Dehd opened up the show with a verifiably explosive set. The trio of Emily Kempf, Eric McGrady, and Jason Balla pack so much enthusiasm and genuine intensity into their music, making for riveting live performance. Kempf shined with her droning vocals and calculated bass, McGrady’s stoic determination at his minimal drum kit, and Balla unhinged guitar playing were working in a brilliant tandem, making it impossible not to focus on their performance. With a set full of new songs and old favorites like the undeniable jam “Sunburn”, Dehd definitely got the attention of the crowd.
After a long wait, Stephen Malkmus and the Jicks emerged on stage and were met with an incredibly enthusiastic crowd. Despite his chill and mostly nonchalant demeanor, Malkmus carries an affecting aura around him. You immediately know he’s going to put on a good show and when you add the rest of the Jicks eagerness: Jake Morris happy drumming, Joanna Bolme’s center stage bass, and Mike Clark’s evershifting from guitar to key; it all piles up into something more than one could imagine.
While Malkmus and the Jicks were powering through their songs excellently, some of the crowd was a little too concerned with creating a moment for themselves. Sections of the crowd would scream out requests of old Pavement songs like “Range Life”, which felt so cringey in the moment. It’s understandable that fans want to see and hear Malkmus dive into the past, but as an artist that has more albums under his own name and the Jicks than under Pavement, the jeers of the loyal fans felt stuck in the past and really took away from the show. The worse moment came during the encore, where the drinking had finally reached its peak and a few moments went well over the line. A spent cup full of ice hurled its way on stage and another exuberant fan bulldozed his way to the front, yelling at the stage “Billy’s here!” I don’t know if Corgan was actually in attendance, or if this annoying fan just wanted to make a scene, but it really distracted form a genuinely good show.

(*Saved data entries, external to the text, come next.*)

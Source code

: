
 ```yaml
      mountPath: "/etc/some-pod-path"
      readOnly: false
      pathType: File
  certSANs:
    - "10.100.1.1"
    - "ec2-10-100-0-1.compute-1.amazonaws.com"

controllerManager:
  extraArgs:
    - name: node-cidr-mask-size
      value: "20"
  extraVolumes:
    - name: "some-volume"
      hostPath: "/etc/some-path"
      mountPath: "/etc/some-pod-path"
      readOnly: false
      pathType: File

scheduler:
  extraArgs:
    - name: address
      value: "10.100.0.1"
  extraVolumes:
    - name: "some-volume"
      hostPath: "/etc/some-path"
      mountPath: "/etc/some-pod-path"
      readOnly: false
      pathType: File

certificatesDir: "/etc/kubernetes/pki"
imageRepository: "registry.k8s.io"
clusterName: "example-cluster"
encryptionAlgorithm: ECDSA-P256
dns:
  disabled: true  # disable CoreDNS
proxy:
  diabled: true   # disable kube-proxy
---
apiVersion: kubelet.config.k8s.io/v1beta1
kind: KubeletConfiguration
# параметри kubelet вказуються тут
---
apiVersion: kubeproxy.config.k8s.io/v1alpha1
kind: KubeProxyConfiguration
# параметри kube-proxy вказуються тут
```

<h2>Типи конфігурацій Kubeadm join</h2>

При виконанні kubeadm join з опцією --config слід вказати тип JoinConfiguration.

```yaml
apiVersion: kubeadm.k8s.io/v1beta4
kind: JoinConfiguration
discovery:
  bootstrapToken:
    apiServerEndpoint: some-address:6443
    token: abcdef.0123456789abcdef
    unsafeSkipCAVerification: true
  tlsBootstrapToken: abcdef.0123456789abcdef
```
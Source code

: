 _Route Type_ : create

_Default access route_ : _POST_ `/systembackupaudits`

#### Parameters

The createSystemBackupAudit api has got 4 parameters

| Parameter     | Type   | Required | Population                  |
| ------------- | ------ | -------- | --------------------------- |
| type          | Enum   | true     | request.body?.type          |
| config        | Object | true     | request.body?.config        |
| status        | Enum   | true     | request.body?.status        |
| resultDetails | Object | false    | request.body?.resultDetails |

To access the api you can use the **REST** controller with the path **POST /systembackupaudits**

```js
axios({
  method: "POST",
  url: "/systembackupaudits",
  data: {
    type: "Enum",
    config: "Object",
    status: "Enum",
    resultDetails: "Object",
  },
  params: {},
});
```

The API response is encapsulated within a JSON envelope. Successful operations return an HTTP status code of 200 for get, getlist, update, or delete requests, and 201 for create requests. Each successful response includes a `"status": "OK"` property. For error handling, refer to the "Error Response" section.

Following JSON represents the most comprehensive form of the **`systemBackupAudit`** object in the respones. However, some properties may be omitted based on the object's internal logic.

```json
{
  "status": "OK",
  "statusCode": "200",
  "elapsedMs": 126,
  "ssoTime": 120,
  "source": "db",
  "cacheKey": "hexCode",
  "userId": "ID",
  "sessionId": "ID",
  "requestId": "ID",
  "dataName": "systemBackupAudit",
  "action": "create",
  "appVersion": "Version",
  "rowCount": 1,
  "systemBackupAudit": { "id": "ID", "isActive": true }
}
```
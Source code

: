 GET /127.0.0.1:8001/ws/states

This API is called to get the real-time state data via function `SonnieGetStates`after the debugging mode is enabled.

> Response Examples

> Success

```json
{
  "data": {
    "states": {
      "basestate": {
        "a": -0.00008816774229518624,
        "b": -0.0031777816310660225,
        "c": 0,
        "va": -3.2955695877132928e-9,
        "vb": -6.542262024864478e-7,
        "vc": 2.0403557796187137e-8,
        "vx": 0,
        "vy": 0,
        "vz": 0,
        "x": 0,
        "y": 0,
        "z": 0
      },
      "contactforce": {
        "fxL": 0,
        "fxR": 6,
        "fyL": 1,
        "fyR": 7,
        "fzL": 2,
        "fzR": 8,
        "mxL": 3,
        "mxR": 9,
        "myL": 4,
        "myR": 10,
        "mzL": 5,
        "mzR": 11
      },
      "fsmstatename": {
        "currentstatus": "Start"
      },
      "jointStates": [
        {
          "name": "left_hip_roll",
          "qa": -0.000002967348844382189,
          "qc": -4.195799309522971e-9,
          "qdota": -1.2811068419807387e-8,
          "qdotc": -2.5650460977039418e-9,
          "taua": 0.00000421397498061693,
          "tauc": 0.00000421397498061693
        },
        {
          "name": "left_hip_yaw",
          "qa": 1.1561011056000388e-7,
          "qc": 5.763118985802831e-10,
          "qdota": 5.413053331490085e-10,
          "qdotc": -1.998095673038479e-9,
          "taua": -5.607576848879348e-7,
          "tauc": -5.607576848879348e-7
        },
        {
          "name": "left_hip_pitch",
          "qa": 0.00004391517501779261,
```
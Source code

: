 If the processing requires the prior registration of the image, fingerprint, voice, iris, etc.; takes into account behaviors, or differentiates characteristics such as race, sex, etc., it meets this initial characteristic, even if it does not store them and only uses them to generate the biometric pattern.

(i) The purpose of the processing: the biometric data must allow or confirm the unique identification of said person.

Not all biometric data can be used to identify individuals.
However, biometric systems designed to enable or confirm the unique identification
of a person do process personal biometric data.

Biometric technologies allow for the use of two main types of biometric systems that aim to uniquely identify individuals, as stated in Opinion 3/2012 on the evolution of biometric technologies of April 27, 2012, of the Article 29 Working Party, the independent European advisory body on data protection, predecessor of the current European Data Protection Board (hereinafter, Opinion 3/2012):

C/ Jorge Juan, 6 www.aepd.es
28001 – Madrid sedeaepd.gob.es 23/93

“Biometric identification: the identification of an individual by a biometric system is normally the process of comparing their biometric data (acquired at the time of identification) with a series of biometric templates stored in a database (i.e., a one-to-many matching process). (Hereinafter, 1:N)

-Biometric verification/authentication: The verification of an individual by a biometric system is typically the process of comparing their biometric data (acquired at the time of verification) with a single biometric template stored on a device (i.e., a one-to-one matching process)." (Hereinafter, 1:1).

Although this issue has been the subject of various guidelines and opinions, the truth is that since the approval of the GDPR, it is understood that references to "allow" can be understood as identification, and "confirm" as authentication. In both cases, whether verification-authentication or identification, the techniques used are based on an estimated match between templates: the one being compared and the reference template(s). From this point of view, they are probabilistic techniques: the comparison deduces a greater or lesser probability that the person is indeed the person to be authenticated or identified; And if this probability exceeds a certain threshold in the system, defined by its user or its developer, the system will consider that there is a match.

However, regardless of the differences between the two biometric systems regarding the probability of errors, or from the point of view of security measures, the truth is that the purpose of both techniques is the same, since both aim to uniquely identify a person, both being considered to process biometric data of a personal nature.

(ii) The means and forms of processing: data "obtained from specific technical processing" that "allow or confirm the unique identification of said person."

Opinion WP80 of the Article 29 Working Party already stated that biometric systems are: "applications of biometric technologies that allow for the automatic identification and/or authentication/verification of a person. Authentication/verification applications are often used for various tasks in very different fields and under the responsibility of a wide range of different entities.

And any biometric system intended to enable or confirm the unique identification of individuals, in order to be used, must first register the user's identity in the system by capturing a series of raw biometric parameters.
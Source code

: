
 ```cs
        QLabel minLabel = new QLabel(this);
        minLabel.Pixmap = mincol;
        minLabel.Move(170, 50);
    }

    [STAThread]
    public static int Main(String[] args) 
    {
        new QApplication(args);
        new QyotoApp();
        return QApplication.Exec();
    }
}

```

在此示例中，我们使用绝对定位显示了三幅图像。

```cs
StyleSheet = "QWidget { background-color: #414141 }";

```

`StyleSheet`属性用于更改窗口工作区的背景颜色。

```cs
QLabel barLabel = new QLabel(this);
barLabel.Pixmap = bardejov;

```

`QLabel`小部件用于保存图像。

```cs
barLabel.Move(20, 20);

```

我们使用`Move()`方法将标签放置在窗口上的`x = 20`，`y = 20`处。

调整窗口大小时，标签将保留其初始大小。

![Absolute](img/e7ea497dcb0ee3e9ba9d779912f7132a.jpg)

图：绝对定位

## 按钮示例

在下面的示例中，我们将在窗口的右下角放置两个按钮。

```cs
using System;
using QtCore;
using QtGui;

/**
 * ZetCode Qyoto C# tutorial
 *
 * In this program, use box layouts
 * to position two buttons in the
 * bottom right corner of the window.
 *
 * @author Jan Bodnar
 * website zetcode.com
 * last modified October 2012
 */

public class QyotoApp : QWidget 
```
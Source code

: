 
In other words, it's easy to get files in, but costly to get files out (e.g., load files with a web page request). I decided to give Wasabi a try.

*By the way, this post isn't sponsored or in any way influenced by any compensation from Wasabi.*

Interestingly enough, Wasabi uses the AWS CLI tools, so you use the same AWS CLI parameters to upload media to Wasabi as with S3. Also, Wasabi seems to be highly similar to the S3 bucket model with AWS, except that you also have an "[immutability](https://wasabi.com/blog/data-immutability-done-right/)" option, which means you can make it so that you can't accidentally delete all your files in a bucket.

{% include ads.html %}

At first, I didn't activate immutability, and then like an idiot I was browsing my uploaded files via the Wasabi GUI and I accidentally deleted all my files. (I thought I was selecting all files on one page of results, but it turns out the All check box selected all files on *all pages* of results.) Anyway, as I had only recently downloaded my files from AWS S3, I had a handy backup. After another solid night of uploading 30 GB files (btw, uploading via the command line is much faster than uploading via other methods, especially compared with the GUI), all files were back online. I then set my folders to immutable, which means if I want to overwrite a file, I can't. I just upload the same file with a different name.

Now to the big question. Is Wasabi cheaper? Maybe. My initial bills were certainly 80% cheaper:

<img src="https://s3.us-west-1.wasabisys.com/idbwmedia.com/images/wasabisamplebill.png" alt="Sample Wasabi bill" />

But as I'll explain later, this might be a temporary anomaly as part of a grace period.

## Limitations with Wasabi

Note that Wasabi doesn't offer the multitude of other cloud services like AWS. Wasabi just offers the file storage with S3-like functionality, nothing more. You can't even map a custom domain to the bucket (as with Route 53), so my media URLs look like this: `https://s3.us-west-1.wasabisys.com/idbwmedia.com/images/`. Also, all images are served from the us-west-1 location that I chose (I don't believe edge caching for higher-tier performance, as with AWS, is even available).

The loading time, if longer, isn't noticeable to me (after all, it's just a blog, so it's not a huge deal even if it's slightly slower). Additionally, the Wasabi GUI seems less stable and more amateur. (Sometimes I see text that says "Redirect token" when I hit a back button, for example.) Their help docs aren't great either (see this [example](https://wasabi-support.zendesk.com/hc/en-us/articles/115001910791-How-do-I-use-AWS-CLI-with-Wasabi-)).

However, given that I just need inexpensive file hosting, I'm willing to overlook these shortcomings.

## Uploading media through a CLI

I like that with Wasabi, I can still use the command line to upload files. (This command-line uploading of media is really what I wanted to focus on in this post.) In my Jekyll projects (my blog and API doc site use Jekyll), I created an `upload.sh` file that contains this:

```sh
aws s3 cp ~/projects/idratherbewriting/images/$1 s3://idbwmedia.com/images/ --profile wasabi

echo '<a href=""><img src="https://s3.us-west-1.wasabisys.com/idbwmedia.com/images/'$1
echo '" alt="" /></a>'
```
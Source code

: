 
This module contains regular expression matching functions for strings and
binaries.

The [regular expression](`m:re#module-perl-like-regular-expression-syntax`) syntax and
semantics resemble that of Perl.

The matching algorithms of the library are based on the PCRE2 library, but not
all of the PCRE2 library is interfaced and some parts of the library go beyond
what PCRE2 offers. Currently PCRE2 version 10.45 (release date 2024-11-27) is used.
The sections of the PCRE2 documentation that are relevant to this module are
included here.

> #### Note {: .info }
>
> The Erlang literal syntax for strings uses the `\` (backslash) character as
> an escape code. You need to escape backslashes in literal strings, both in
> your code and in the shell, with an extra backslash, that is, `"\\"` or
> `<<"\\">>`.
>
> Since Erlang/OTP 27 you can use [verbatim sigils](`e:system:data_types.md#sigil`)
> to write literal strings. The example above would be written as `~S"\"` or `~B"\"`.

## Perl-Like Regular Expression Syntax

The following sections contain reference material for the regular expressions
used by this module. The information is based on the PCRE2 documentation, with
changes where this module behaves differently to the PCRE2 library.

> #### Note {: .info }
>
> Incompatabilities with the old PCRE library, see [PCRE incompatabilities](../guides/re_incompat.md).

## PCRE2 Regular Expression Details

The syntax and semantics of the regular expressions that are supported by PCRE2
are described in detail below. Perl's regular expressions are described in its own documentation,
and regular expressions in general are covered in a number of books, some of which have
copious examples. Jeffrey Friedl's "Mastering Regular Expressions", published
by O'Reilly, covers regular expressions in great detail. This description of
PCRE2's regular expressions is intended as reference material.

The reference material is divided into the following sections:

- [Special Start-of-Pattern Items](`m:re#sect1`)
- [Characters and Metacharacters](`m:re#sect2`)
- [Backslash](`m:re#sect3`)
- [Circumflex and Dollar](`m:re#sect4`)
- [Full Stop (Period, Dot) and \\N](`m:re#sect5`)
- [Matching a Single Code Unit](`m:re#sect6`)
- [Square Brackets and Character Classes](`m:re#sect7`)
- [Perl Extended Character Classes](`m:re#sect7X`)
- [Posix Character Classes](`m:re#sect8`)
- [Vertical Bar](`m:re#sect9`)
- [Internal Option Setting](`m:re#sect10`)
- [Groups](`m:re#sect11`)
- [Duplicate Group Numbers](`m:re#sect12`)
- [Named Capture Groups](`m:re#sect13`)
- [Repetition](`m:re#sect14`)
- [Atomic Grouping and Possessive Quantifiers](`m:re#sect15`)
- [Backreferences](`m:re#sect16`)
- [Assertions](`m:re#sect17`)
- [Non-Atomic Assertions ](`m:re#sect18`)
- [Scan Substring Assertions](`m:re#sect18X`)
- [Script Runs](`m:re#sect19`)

Thankfully, Malkmus and the Jicks never wavered and much of the crowd didn’t seem to care for these hecklers and heckled back at them “Play whatever you want!”, something I could truly get behind. The band powered through with some excellent tracks. Pulling mostly from last year’s release Sparkle Hard, Malkmus and Jicks dove into songs with deft precision, often finding themselves jamming out deep in to the songs grooves. Malkmus in particular would rip into his guitar with such skill, at times immersing himself into so much into song that he seemed to be in a trance to holding the guitar behind his head and flawlessly jamming out.
The rest of the setlist touched upon nearly every Jicks album in some way, with the notable exception of Stephen Malkmus. However I think songs off that album would have not jelled as well with the rest of the setlist this evening. The somber tone of Pig Lib‘s “Ramp of Death”, the guitar forwardness of “Independence Street”, the emphasis of Malkmus’ cadence on “Share the Red”; they all came together in a seamless way that the more esoteric and jovial sounding tracks would have stuck out like a sore thumb. Instead we were treated to a meticulously crafted set that hit the spot.
The encore seemed to be the moment than many of the diehard fans were looking for and came at a spot where a little divergence was more than welcome. A heartbreakingly gentle version of “Freeze the Saints” started things off with Clark playing the sparkling keys while Malkmus serenaded the crowd. “The Hexx” & “Starlings of the Slipstream” appeased the need for Pavement songs, at least I hope they did because these deeper cuts were incredibly good, and a Neil Young cover capped it all off. Despite the few obnoxious jagbags in the crowd, the show left a positive impression for the legendary band. I couldn’t help but meditate on the lines “You said, ‘done is good,’ but done well is so much fucking better.” Stephen Malkmus and the Jicks lived up to the “done well” notion and were absolutely right: it is so much fucking better.